Coby White's rough opener brings Bulls' point guard play into stark focus

K.C. Johnson
·4 min read

Billy Donovan gets to point with Coby White assessment originally appeared on NBC Sports Chicago

Coby White probably isn’t a point guard. He just has to play one on TV.

To White’s credit, he’s an eager and willing student, a player who looks inward after mistakes and puts in work to improve.

But he’s a scoring dynamo packed, by the nature of the Bulls’ roster construction, into a point guard mindset.

The two dynamics don’t necessarily need to be mutually exclusive. This golden era of dominant point guards, who score and run teams, is proof of that.

But after filling a role last season in which he provided a scoring spark off the bench and closed games mostly as an off-the-ball threat, White is trying to make an adjustment this season.

“Coby has to play well for us to play well,” coach Billy Donovan said.

No pressure or anything.

The season opener wasn’t pretty.
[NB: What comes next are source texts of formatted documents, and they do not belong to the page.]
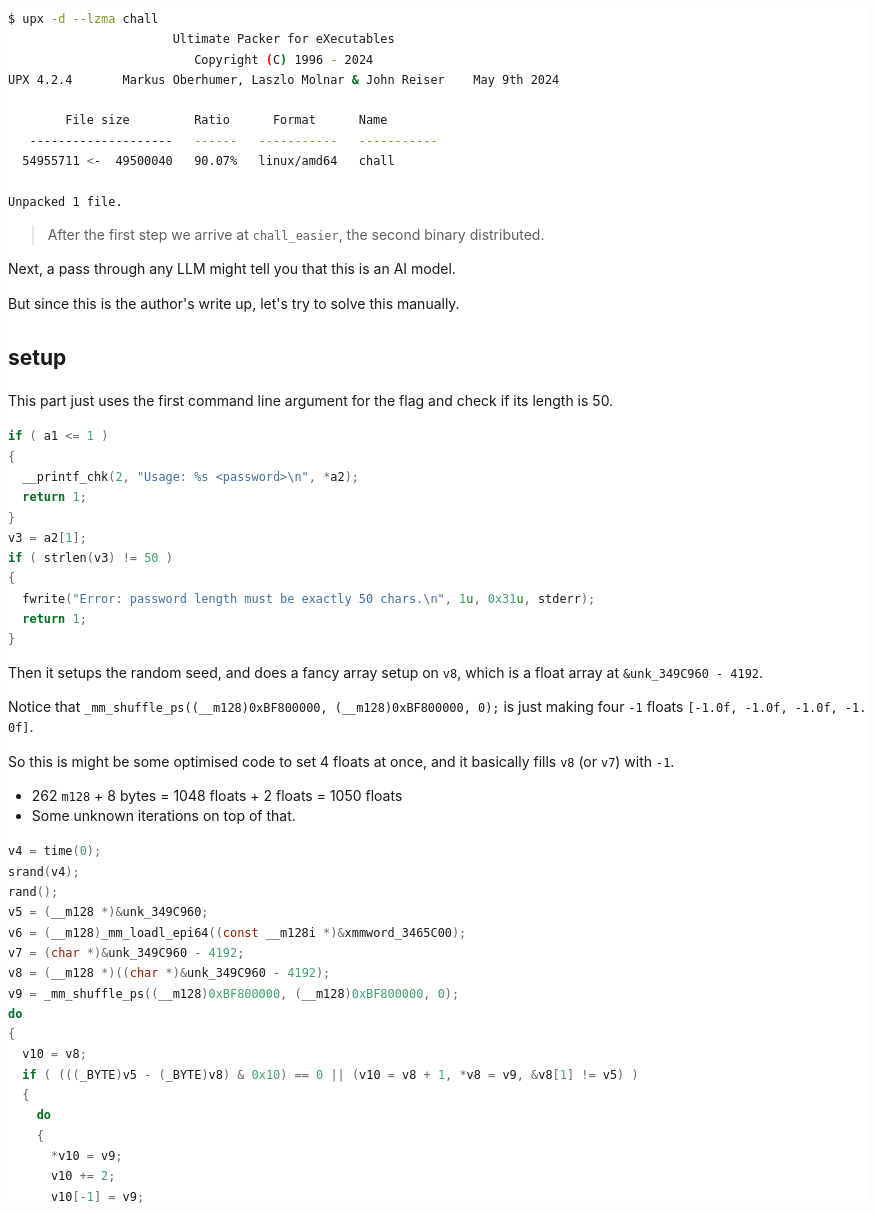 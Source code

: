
 ```bash
$ upx -d --lzma chall
                       Ultimate Packer for eXecutables
                          Copyright (C) 1996 - 2024
UPX 4.2.4       Markus Oberhumer, Laszlo Molnar & John Reiser    May 9th 2024

        File size         Ratio      Format      Name
   --------------------   ------   -----------   -----------
  54955711 <-  49500040   90.07%   linux/amd64   chall

Unpacked 1 file.
```

> After the first step we arrive at `chall_easier`, the second binary distributed.

Next, a pass through any LLM might tell you that this is an AI model.

But since this is the author's write up, let's try to solve this manually.

## setup

This part just uses the first command line argument for the flag and check if its length is 50.

```c
if ( a1 <= 1 )
{
  __printf_chk(2, "Usage: %s <password>\n", *a2);
  return 1;
}
v3 = a2[1];
if ( strlen(v3) != 50 )
{
  fwrite("Error: password length must be exactly 50 chars.\n", 1u, 0x31u, stderr);
  return 1;
}
```

Then it setups the random seed, and does a fancy array setup on `v8`, which is a float array at `&unk_349C960 - 4192`.

Notice that `_mm_shuffle_ps((__m128)0xBF800000, (__m128)0xBF800000, 0);` is just making four `-1` floats `[-1.0f, -1.0f, -1.0f, -1.0f]`.

So this is might be some optimised code to set 4 floats at once, and it basically fills `v8` (or `v7`) with `-1`.

- 262 `m128` + 8 bytes = 1048 floats + 2 floats = 1050 floats
- Some unknown iterations on top of that.

```c
v4 = time(0);
srand(v4);
rand();
v5 = (__m128 *)&unk_349C960;
v6 = (__m128)_mm_loadl_epi64((const __m128i *)&xmmword_3465C00);
v7 = (char *)&unk_349C960 - 4192;
v8 = (__m128 *)((char *)&unk_349C960 - 4192);
v9 = _mm_shuffle_ps((__m128)0xBF800000, (__m128)0xBF800000, 0);
do
{
  v10 = v8;
  if ( (((_BYTE)v5 - (_BYTE)v8) & 0x10) == 0 || (v10 = v8 + 1, *v8 = v9, &v8[1] != v5) )
  {
    do
    {
      *v10 = v9;
      v10 += 2;
      v10[-1] = v9;
``` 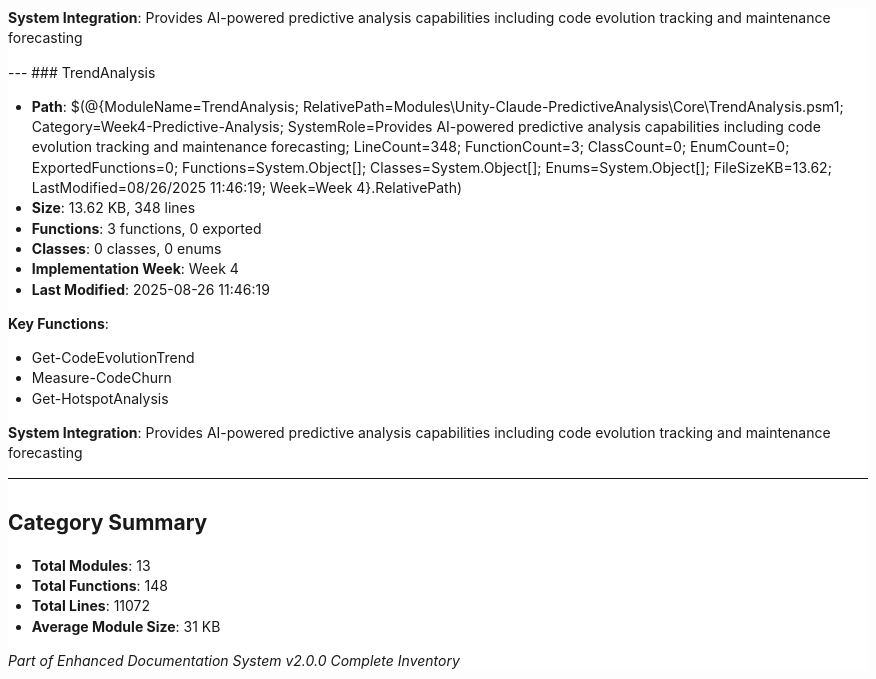 **System Integration**: 
Provides AI-powered predictive analysis capabilities including code evolution tracking and maintenance forecasting

--- ### TrendAnalysis
- **Path**: $(@{ModuleName=TrendAnalysis; RelativePath=Modules\Unity-Claude-PredictiveAnalysis\Core\TrendAnalysis.psm1; Category=Week4-Predictive-Analysis; SystemRole=Provides AI-powered predictive analysis capabilities including code evolution tracking and maintenance forecasting; LineCount=348; FunctionCount=3; ClassCount=0; EnumCount=0; ExportedFunctions=0; Functions=System.Object[]; Classes=System.Object[]; Enums=System.Object[]; FileSizeKB=13.62; LastModified=08/26/2025 11:46:19; Week=Week 4}.RelativePath)
- **Size**: 13.62 KB, 348 lines
- **Functions**: 3 functions, 0 exported
- **Classes**: 0 classes, 0 enums
- **Implementation Week**: Week 4
- **Last Modified**: 2025-08-26 11:46:19

**Key Functions**:
- Get-CodeEvolutionTrend
- Measure-CodeChurn
- Get-HotspotAnalysis

**System Integration**: 
Provides AI-powered predictive analysis capabilities including code evolution tracking and maintenance forecasting

---

## Category Summary
- **Total Modules**: 13
- **Total Functions**: 148
- **Total Lines**: 11072
- **Average Module Size**: 31 KB

*Part of Enhanced Documentation System v2.0.0 Complete Inventory*
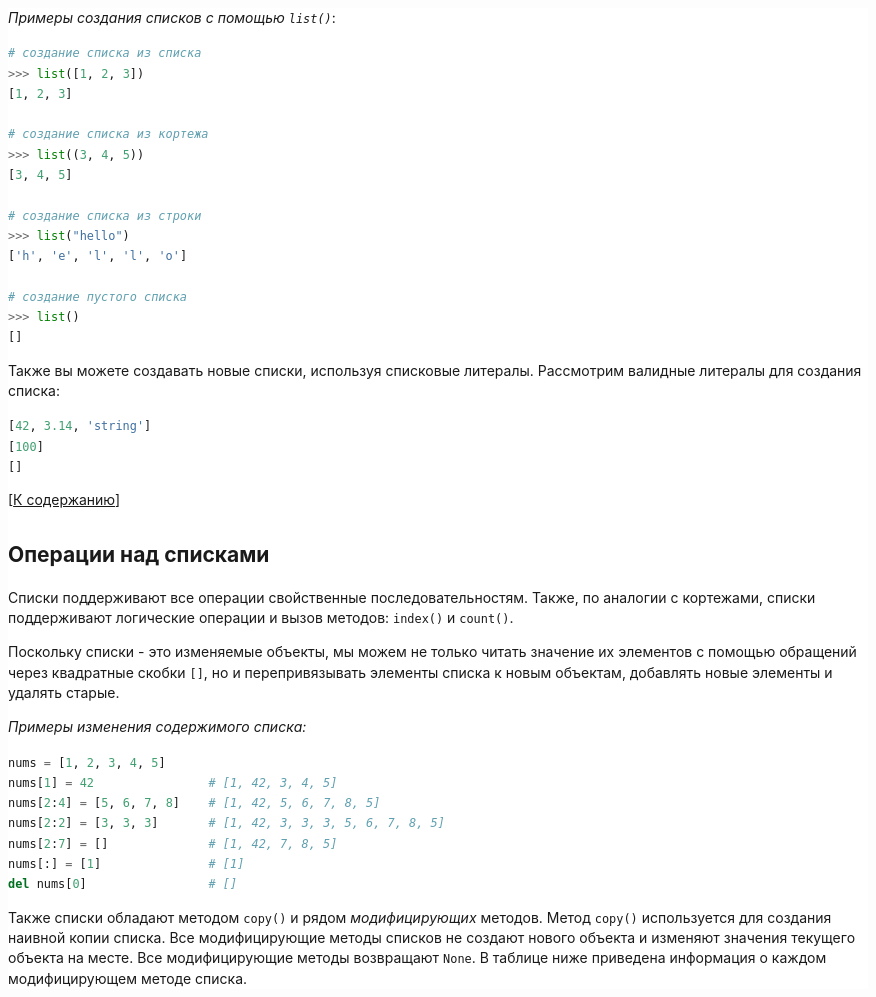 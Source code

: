 *Примеры создания списков с помощью `list()`*:
```python
# создание списка из списка
>>> list([1, 2, 3])
[1, 2, 3]

# создание списка из кортежа
>>> list((3, 4, 5))
[3, 4, 5]

# создание списка из строки
>>> list("hello")
['h', 'e', 'l', 'l', 'o']

# создание пустого списка
>>> list()
[]
```

Также вы можете создавать новые списки, используя списковые литералы. Рассмотрим валидные литералы для создания списка:

```python
[42, 3.14, 'string']
[100]
[]
```

[[К содержанию](#последовательности-списки-и-кортежи)]


## Операции над списками

Списки поддерживают все операции свойственные последовательностям. Также, по аналогии с кортежами, списки поддерживают логические операции и вызов методов: `index()` и `count()`.

Поскольку списки - это изменяемые объекты, мы можем не только читать значение их элементов с помощью обращений через квадратные скобки `[]`, но и перепривязывать элементы списка к новым объектам, добавлять новые элементы и удалять старые.

*Примеры изменения содержимого списка:*
```python
nums = [1, 2, 3, 4, 5]
nums[1] = 42                # [1, 42, 3, 4, 5]
nums[2:4] = [5, 6, 7, 8]    # [1, 42, 5, 6, 7, 8, 5]
nums[2:2] = [3, 3, 3]       # [1, 42, 3, 3, 3, 5, 6, 7, 8, 5]
nums[2:7] = []              # [1, 42, 7, 8, 5]
nums[:] = [1]               # [1]
del nums[0]                 # []
```

Также списки обладают методом `copy()` и  рядом *модифицирующих*  методов. Метод `copy()` используется для создания наивной копии списка. Все модифицирующие методы списков не создают нового объекта и изменяют значения текущего объекта на месте. Все модифицирующие методы возвращают `None`. В таблице ниже приведена информация о каждом модифицирующем методе списка.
White missed his first six 3-point attempts and only had four assists to three turnovers through three quarters. Some fourth-quarter garbage time pushed his final stat line to nine points and seven assists on 2-for-11 shooting, and he finally made a 3-pointer in the fourth.

But shooting isn’t where Donovan placed his focus.

“Forget the shotmaking. Take that out of the equation,” Donovan said. “He has to play well in terms of leading and organizing and getting our guys in the right spot.

“As I was trying to explain to him during the course of the game, we’re coming down the floor and guys don’t know necessarily what we’re in at that moment in time even though we’re trying to play fast. I think that’s part of his learning curve.”

Widespread talk reverberated throughout the league during the offseason that the new Bulls’ management team of Arturas Karnisovas and Marc Eversley planned to address the point guard position. Instead, while adding ballhandlers in Patrick Williams and Garrett Temple, they pushed the decision down the road.

Ultimately, the Bulls may have to choose between Zach LaVine and White, who certainly seems to be more of an off-the-ball player. Returning Temple, Tomas Satoransky and Denzel Valentine---all of whom can handle the ball---to the rotation will help.

But this season is going to offer a lot of sink-or-swim opportunities for White. And at least in the opener, he drowned.

“Shots are going to fall. I already know I can put the ball in the basket,” White said. “It’s getting us in the offense more and being more of a leader.

“(Wednesday), there were times we hit adversity and I kind of stopped being vocal and I kind of stopped being that leader. I’ve got to fight through and I’ve got to keep playing because these guys feed off me. They see my head down they are going to put their head down.”

This isn’t just about White. This is about the development of the Bulls’ young core. The Bulls weren’t a good passing team last season. The need for proper ball distribution and a well-run offense make it fair to wonder if management will regret not addressing the position more directly this offseason.

But that’s focusing on the past. White, Donovan and the Bulls are looking to the future. And Donovan admitted that he’s still getting to know White---and the rest of the team---after forming some opinions as a rival coach.

Interestingly, Donovan even disputed the notion that White is a great scorer, calling him more of a great shooter.

“People look at him and say, ‘Hey, this guy's just a great scorer.’ I think he's a great shooter. But I don't know if you're going to put the ball in his hands and he's gonna generate and create shots on his own,” Donovan said. “Now, what he does do is he plays off his shot fake and then he can drive the ball and he can either shoot runners or floaters or he can make the extra pass. That's I think when he's at his best.

“So, I do think he's got a point guard mentality. I do think he's a competitive enough guy that he wants to win. I do think he understands that as a point guard, he's kind of got to get everybody involved. I think he's more than willing to do that. But I also think he's adjusting to a lot of the things that were maybe a little bit easier for him at the different levels before he got to the NBA.”

Buckle up. It’s going to be a bumpy ride.